# The task
Please start at the first line of the records beneath and quote each line exactly, ending with the line containing "conclude that (2) and (3) imply (4).".

# Data to use
----

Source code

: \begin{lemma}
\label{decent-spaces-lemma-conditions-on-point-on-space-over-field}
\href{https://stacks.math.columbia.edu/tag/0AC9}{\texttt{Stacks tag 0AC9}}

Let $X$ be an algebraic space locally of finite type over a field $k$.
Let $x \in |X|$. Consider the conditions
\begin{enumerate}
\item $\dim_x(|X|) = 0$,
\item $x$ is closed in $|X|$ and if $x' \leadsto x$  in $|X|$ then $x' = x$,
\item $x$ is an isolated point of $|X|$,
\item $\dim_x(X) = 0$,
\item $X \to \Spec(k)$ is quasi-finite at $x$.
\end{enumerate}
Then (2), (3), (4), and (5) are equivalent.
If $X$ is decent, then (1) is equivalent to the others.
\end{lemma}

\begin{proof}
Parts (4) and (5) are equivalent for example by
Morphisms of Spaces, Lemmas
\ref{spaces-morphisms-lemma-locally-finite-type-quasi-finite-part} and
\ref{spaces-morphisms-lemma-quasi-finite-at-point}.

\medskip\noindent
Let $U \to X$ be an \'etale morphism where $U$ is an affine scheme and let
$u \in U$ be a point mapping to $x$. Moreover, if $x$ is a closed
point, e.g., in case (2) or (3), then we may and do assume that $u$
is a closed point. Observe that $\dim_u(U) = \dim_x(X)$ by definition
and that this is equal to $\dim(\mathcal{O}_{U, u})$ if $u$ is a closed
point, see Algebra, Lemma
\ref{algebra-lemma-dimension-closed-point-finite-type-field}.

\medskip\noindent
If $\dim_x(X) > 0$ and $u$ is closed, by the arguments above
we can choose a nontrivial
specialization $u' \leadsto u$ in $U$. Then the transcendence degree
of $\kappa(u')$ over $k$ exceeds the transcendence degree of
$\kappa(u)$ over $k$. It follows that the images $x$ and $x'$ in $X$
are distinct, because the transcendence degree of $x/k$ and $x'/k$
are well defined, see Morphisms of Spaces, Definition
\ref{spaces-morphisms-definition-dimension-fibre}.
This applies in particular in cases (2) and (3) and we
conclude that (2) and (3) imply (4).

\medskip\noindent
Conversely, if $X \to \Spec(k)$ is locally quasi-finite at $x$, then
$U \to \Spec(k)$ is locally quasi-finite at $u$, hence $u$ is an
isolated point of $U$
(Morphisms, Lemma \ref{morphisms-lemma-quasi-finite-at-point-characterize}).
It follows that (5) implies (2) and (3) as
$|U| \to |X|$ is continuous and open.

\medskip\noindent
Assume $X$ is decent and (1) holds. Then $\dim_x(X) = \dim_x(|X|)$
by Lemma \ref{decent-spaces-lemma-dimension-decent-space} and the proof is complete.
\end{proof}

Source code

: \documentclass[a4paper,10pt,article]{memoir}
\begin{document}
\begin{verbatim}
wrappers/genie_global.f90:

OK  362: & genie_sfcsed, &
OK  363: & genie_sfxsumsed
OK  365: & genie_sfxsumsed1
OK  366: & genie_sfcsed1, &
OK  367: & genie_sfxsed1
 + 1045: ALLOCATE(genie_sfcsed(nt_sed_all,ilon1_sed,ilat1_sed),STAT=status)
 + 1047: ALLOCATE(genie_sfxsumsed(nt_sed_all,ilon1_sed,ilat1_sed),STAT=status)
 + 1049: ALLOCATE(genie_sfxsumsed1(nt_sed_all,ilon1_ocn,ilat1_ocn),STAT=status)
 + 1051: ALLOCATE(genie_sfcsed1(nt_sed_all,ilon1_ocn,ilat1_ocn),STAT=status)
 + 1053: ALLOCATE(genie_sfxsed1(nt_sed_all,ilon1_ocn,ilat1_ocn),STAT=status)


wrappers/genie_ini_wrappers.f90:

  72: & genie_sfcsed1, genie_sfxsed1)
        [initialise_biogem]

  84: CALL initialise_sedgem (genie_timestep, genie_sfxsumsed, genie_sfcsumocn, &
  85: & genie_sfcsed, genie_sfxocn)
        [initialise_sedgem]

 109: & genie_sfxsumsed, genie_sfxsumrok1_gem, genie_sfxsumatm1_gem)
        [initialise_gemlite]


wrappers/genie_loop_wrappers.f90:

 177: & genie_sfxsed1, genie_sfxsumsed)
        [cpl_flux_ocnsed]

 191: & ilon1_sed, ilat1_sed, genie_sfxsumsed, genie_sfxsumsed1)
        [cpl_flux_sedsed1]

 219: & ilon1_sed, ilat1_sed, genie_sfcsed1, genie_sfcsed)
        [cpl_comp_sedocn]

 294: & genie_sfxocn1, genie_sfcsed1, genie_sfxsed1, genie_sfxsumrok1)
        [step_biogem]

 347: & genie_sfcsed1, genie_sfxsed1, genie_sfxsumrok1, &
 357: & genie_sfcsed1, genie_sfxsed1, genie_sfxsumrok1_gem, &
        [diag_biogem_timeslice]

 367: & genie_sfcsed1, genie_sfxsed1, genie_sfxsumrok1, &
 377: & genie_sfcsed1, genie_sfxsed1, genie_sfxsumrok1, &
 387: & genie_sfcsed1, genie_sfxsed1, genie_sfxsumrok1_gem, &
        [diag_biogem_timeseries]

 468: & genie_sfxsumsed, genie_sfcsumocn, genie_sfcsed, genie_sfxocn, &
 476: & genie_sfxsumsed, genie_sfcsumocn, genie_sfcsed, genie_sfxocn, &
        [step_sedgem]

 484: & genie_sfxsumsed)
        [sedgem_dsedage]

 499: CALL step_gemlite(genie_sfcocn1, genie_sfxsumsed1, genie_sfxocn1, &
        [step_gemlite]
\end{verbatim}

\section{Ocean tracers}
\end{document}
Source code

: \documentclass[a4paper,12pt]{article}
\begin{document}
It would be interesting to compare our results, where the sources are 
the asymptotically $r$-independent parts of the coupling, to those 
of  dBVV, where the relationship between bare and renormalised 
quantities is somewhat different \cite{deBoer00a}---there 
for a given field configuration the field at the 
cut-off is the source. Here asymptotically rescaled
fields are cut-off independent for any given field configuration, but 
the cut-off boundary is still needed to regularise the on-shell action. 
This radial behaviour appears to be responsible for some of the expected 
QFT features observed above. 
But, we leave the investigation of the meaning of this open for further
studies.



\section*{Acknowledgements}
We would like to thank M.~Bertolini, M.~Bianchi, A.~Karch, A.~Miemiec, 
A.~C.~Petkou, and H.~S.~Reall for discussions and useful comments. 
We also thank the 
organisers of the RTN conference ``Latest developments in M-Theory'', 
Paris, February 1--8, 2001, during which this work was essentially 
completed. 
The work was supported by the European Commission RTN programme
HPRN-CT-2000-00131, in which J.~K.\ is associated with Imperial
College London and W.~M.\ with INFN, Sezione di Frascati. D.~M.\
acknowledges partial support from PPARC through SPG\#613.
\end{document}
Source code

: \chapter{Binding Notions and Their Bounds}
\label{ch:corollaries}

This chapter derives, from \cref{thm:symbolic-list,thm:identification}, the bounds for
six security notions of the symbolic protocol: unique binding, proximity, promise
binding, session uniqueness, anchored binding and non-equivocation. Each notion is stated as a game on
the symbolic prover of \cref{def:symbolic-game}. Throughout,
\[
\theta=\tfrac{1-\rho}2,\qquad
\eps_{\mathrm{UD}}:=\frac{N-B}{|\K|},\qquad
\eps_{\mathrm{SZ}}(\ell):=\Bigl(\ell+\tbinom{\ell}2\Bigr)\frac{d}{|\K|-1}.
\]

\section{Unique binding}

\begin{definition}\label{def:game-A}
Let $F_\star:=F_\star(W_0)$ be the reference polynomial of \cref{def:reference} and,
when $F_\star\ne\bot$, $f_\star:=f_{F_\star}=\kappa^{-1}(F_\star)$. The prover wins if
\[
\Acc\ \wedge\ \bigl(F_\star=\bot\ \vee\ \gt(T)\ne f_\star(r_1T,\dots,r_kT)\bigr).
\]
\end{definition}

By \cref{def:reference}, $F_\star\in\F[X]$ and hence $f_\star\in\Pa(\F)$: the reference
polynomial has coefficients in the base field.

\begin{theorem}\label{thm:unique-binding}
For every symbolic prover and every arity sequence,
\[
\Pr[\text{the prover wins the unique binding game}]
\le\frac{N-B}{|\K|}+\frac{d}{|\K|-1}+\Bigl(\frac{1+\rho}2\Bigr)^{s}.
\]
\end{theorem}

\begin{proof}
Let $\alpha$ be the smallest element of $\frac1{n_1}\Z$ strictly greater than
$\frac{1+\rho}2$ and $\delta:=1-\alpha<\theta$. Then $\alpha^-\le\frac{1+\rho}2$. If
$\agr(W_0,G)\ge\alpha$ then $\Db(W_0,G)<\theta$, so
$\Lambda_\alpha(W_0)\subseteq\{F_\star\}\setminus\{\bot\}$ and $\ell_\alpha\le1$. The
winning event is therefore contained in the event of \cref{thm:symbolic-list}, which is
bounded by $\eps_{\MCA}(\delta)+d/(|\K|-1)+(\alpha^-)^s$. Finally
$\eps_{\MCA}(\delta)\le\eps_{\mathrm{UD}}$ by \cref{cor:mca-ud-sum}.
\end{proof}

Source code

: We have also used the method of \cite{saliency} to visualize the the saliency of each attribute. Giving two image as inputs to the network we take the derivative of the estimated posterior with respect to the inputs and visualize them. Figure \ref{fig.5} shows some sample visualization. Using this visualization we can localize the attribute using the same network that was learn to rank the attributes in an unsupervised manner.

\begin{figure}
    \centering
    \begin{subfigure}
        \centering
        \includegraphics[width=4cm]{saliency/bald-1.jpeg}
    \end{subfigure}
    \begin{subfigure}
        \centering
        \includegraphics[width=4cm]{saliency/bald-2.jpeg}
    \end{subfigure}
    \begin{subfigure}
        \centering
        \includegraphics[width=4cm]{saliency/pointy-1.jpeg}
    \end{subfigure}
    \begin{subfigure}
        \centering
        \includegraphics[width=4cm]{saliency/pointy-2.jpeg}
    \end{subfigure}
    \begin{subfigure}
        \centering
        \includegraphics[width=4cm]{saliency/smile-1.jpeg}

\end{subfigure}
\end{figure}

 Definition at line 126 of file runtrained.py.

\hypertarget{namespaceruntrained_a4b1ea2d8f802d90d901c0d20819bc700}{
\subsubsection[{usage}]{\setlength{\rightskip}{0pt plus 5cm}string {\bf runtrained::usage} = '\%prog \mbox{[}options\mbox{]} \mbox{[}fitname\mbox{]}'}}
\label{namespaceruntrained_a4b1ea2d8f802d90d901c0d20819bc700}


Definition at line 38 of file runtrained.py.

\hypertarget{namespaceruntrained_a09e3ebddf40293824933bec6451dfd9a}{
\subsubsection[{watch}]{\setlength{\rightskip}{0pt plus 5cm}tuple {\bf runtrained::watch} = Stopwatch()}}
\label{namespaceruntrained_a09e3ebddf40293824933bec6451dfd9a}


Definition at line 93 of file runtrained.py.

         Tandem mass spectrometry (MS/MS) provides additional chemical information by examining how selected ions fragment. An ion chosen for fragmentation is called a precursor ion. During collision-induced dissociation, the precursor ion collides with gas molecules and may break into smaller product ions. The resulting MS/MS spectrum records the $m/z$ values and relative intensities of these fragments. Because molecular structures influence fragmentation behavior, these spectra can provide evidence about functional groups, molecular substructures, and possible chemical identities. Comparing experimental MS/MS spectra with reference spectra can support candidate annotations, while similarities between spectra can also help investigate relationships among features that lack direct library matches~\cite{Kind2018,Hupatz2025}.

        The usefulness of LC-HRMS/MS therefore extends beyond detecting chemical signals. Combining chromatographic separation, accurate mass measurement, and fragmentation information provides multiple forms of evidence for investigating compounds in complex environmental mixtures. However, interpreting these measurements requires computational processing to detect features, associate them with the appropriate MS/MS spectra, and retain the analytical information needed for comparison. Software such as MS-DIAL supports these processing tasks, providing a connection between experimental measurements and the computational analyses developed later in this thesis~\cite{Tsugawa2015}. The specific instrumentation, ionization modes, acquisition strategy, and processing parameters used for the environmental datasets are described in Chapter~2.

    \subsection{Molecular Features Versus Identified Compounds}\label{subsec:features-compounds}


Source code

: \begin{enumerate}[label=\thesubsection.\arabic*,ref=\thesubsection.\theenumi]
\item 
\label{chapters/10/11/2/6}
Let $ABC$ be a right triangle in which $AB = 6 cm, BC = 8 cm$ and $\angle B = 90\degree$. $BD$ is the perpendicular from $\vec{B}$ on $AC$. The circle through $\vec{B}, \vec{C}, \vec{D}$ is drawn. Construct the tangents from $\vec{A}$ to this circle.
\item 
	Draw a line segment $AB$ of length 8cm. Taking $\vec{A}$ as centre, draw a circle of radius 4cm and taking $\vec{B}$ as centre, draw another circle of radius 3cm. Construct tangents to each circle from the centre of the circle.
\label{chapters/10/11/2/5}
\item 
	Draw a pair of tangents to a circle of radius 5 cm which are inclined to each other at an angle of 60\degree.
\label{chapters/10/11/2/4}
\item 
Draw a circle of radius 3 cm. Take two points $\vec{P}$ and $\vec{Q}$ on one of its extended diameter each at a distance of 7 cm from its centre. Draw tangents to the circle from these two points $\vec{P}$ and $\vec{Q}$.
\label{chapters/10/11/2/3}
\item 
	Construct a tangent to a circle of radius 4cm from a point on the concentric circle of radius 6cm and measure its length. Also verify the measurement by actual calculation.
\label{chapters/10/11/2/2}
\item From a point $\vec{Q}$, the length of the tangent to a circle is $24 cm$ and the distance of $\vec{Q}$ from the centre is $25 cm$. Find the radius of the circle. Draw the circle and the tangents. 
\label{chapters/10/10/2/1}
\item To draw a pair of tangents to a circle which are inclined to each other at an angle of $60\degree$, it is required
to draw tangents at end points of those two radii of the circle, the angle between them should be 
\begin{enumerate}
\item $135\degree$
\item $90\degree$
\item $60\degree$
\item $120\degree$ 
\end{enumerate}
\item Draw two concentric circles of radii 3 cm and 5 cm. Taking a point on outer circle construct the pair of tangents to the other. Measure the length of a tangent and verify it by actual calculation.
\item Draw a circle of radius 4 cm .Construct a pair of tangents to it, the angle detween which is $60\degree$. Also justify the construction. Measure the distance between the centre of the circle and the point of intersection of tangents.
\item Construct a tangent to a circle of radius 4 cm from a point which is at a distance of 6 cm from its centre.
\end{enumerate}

----

# Output below
Source code

: \begin{lemma}
\label{decent-spaces-lemma-conditions-on-point-on-space-over-field}
\href{https://stacks.math.columbia.edu/tag/0AC9}{\texttt{Stacks tag 0AC9}}

Let $X$ be an algebraic space locally of finite type over a field $k$.
Let $x \in |X|$. Consider the conditions
\begin{enumerate}
\item $\dim_x(|X|) = 0$,
\item $x$ is closed in $|X|$ and if $x' \leadsto x$  in $|X|$ then $x' = x$,
\item $x$ is an isolated point of $|X|$,
\item $\dim_x(X) = 0$,
\item $X \to \Spec(k)$ is quasi-finite at $x$.
\end{enumerate}
Then (2), (3), (4), and (5) are equivalent.
If $X$ is decent, then (1) is equivalent to the others.
\end{lemma}

\begin{proof}
Parts (4) and (5) are equivalent for example by
Morphisms of Spaces, Lemmas
\ref{spaces-morphisms-lemma-locally-finite-type-quasi-finite-part} and
\ref{spaces-morphisms-lemma-quasi-finite-at-point}.

\medskip\noindent
Let $U \to X$ be an \'etale morphism where $U$ is an affine scheme and let
$u \in U$ be a point mapping to $x$. Moreover, if $x$ is a closed
point, e.g., in case (2) or (3), then we may and do assume that $u$
is a closed point. Observe that $\dim_u(U) = \dim_x(X)$ by definition
and that this is equal to $\dim(\mathcal{O}_{U, u})$ if $u$ is a closed
point, see Algebra, Lemma
\ref{algebra-lemma-dimension-closed-point-finite-type-field}.

\medskip\noindent
If $\dim_x(X) > 0$ and $u$ is closed, by the arguments above
we can choose a nontrivial
specialization $u' \leadsto u$ in $U$. Then the transcendence degree
of $\kappa(u')$ over $k$ exceeds the transcendence degree of
$\kappa(u)$ over $k$. It follows that the images $x$ and $x'$ in $X$
are distinct, because the transcendence degree of $x/k$ and $x'/k$
are well defined, see Morphisms of Spaces, Definition
\ref{spaces-morphisms-definition-dimension-fibre}.
This applies in particular in cases (2) and (3) and we
conclude that (2) and (3) imply (4).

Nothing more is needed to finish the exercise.